Friday, June 8, 2012

Partying


As a med student I am supposed to have great stories about crazy post exam shenanigans. But mostly they all end up the same: everyone gets drunk and complains about the unfairness of the test. 

Tuesday, June 5, 2012

Relationships



Don’t do it! They bring you nothing but misery! Well, alright I’m not the best authority on this. I have trust issues, which sharply distinguishes me from the rest of mankind. But the reality is you cannot cultivate your own garden let alone have a codependent one. Citing the experiences of others, the person that should give one strength and support is often the greatest cause of troubles, and they have little fault. Dating a medical student is difficult because it is essentially being slave to a narcissist. We always come first; our needs always supersede the needs of the significant other. The med student does need to be studying for a test at literally every waking moment and cannot call or go on a date. Or he might need to desperately do 5 loads of laundry because the only clean thing left is a senior prom dress. To someone who has never had the work load of plow ox and the time management of a sloth, that seems preposterous and hyperbolic. But it’s not. We are busy. We are also incredibly lazy and majestically skilled at procrastination and time wasting. It is however necessary, distractions serve to maintain sanity. I can only study for so long before I lose the will to live. The significant other meanwhile feels neglected and unappreciated. They patiently wait for a scrap of free time and all any of us can do is talk about… wait for it… school. This free time is often with classmates, which leads to inadvertent inside jokes and ever more exclusion of the significant other and isolation. This causes more tension and fighting. So everyone is unhappy.  The tragedy is validity of argument of both parties.

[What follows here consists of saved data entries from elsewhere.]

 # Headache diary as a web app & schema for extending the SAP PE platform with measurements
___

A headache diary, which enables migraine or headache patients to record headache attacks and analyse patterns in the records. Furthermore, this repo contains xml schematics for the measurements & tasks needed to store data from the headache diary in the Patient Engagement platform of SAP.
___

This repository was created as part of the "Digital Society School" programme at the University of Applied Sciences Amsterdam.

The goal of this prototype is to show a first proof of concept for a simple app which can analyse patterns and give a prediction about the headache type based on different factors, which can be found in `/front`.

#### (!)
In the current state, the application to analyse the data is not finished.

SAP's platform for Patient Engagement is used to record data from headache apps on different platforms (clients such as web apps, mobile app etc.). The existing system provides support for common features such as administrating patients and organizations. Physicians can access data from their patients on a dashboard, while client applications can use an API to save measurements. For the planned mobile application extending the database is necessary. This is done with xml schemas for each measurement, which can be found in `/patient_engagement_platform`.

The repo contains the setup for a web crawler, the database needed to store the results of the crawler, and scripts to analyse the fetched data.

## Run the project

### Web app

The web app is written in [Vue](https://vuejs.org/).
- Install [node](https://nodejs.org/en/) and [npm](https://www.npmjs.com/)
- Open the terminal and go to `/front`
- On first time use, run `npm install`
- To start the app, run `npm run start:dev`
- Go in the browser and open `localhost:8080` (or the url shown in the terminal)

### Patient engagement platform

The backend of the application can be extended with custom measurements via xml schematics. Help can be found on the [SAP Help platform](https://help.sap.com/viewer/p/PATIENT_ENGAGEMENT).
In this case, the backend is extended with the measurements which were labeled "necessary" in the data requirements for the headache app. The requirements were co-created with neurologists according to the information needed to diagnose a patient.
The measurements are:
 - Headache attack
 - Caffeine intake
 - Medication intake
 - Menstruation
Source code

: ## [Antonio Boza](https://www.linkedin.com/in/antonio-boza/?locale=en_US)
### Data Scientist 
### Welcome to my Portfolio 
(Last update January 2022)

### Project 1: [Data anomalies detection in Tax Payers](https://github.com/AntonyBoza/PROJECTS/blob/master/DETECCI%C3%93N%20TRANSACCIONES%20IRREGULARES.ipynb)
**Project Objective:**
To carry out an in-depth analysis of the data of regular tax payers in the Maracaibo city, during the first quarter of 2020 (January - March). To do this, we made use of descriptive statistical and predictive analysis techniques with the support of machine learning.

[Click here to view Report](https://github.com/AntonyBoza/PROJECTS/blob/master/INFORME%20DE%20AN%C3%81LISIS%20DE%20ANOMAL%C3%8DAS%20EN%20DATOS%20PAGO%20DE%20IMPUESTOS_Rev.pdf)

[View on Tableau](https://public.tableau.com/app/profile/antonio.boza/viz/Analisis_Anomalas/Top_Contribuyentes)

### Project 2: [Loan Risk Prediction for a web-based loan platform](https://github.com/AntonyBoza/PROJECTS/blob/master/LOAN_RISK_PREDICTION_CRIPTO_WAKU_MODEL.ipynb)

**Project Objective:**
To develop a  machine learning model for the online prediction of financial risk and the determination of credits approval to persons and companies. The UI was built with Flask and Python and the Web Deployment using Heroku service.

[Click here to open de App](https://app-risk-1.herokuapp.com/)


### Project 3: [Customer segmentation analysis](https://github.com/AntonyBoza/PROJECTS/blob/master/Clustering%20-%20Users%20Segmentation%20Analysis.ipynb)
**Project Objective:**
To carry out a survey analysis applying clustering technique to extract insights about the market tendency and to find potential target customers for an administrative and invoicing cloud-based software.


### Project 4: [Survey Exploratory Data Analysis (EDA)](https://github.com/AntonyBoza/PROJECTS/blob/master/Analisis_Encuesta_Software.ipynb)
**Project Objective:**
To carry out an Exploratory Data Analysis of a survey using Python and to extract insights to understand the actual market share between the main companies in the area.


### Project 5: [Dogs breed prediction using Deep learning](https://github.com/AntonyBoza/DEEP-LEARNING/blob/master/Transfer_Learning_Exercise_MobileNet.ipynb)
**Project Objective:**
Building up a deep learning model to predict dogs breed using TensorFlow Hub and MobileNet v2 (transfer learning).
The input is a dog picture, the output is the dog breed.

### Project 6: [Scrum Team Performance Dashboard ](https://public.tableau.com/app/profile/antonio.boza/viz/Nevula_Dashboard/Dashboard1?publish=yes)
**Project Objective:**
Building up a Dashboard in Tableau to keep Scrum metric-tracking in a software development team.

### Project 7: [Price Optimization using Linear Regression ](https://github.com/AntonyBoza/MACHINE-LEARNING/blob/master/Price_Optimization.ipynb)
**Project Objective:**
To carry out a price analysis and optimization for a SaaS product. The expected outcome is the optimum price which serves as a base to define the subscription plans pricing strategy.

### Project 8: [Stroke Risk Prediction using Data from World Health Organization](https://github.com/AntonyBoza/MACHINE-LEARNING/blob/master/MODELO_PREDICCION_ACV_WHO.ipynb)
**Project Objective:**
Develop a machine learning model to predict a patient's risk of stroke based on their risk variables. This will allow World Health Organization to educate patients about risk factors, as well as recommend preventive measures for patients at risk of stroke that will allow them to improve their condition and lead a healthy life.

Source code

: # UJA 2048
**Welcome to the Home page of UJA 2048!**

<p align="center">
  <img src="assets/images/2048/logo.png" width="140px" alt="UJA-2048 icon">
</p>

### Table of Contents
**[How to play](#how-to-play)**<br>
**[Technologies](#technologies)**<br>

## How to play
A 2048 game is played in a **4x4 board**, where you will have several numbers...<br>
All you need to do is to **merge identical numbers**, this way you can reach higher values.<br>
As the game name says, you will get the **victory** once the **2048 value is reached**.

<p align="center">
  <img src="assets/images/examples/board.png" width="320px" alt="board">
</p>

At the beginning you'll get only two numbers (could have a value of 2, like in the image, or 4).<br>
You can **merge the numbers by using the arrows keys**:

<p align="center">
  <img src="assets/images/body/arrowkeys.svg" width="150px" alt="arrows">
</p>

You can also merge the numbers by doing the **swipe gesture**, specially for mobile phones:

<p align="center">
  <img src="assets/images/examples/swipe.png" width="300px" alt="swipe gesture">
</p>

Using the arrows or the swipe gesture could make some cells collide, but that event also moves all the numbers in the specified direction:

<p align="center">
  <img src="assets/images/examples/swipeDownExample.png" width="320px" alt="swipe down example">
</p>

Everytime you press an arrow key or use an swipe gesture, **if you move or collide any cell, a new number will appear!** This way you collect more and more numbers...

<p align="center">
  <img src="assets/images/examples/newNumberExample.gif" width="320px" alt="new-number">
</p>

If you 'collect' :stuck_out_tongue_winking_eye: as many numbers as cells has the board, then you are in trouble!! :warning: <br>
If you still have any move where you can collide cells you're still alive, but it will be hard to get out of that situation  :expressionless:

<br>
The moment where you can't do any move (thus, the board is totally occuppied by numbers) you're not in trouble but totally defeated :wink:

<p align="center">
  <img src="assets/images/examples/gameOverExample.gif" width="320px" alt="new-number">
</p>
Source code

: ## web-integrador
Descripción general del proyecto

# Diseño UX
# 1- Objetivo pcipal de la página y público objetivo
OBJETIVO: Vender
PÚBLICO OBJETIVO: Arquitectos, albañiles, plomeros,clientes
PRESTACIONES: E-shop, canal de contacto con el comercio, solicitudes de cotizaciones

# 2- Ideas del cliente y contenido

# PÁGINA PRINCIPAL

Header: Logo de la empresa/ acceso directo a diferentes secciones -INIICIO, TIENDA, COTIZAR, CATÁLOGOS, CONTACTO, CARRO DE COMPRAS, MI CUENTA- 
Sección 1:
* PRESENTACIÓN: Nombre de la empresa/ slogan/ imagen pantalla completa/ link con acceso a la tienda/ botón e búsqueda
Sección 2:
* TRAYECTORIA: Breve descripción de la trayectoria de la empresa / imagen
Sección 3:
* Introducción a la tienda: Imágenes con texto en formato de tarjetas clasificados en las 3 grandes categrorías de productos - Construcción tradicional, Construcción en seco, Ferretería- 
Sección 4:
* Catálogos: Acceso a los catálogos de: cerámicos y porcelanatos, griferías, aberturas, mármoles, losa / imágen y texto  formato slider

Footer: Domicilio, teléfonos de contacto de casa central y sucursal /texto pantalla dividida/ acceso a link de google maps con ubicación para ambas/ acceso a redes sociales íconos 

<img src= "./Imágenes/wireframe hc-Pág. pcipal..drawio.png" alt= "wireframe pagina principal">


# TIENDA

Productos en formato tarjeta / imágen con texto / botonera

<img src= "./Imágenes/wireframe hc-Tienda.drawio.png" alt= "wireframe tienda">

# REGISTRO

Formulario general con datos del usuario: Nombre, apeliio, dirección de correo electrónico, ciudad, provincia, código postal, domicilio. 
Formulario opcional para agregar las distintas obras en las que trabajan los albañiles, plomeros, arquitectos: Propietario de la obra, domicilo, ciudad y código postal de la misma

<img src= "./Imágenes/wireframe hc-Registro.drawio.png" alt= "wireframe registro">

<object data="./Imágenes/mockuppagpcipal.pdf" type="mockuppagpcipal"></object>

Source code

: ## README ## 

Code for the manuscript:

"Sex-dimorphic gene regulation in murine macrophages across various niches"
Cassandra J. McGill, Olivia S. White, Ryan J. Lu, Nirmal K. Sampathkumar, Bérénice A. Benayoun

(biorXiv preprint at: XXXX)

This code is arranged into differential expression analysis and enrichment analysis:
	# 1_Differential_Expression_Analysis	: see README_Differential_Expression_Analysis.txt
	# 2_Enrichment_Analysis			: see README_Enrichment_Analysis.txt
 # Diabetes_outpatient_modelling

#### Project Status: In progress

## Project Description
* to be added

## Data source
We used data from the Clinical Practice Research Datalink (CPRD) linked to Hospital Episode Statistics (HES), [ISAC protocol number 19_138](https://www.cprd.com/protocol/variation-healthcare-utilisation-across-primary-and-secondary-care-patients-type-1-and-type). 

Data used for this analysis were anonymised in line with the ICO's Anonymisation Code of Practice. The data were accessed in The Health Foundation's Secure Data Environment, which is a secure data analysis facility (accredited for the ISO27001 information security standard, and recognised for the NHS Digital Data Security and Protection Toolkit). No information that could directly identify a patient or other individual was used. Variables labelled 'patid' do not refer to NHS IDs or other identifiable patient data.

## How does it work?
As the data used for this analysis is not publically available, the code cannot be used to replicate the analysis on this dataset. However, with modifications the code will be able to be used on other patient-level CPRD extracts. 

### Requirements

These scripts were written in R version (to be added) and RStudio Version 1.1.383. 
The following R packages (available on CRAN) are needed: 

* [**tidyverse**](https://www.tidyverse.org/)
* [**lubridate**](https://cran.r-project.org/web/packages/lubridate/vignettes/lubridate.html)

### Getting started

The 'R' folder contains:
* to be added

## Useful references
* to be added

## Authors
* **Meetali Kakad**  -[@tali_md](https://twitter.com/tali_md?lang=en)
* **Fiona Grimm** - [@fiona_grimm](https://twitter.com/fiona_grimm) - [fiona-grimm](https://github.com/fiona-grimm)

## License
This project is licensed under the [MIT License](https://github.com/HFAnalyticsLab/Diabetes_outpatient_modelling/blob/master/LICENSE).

So then dear reader you might ask, what about dating other med students? That might be an even worse plan because med student are inherently emotionally damaged people. Most of us come from various tragedies and becoming doctors is a way to heal ourselves, or for those of us, like me, who do not want to deal with our own problems, we want to fix a broken world. There are exceptions, and there are great couples that come into being, eventually marry and breed future med students. The rest of “medcest” pairings end roughly the same way. I will use a friend to illustrate, since my only real attempt to date another med student concluded in me drunkenly punching him in the solar plexus after trying to ask him out. I don’t know why, don’t ask me. That and when I drunkenly flirted with one of the girls. But back to my friend and her torrid med school romances. The reactions of the men she dated in school reflect the larger attitude of single med students of all sexes: apprehension, distrust, and disinterest. Med school is a perfect mask to hide weak, tender-hearted individuals that have disconnected from themselves. Being tired, overworked, and chained to a stack of books serves as an excellent distraction from any emotion one might have about a significant other. So her boyfriends ran away from her in a method befitting med students: after a few great dates they simply grew distant, quoted studying as the reason, and waited for her to grow angry, insulted, and send them (and their sex pili) on their educational way. 

Friday, June 1, 2012

A Real Human Being and a Real Hero


I will never forget when I snapped a person’s jaw in half with garden clippers. No, this is not an account of a murder of a review notes cadge. This is anatomy lab, a place full of magic, mystery and liquefied fat stains on your scrubs. It also has the added bonus of testing the validity of any violent fantasies one has ever had; no better way to find out what serial killing is like than to systematically disassemble a human in the name of science.

My cadaver was a wispy old woman, Ellie, whom I grew to love. One of the hardest moments of med school and maybe even my life was to put all of her pieces in a body bag and say goodbye. We gave her flowers. Truthfully there were days that I did not want to be there. I did not want to clean out her thoracic cavity full of congealed mucus (which has the consistency of spoiled cottage cheese). Nor did I want to tie off her intestines with plastic neon-pink ribbon, normally used to wrap presents, before removing her bowels and praying to every deity that I would not perforate them and spill out formaldehyde-preserved waste. But I never forgot her sacrifice to us. Thus I’ve decided that when I die I want to donate my body to a bunch of incompetent med students that will massacre it, although I plan to tattoo some helpful hints on myself to guide them.

Lab is also an especially terrible place for hangovers. After a post exam shindig people are seen darting out for oxygen breaks far more than usually. The occasional overachiever can be observed with an airplane style vomit baggie sticking out of his lab coat pocket. I’ve always felt especially badly for the groups that had the poorly preserved bodies, which were basically decomposing corpses they had the pleasure of digging through. Walk by that and keep your lunch. I dare you.

For the few moments I wanted to steal one of those vomit baggies, there were many more majestic ones. I held a human heart, many hearts actually, and removed the brain, which proved to be a difficult task – it’s really stuck in there. I saw the intricacy of human hand, a surprisingly simple system considering that we can write, paint, touch and profoundly manipulate our world because of our hands. I used my hands to delicately dissect the neck with miniscule scissors, working for hours to unveil the astounding complexity of the machinery that helps run our face and brain. The irony is that for all of impressive things our body is and can do, it is a very unassuming lump of beige meat.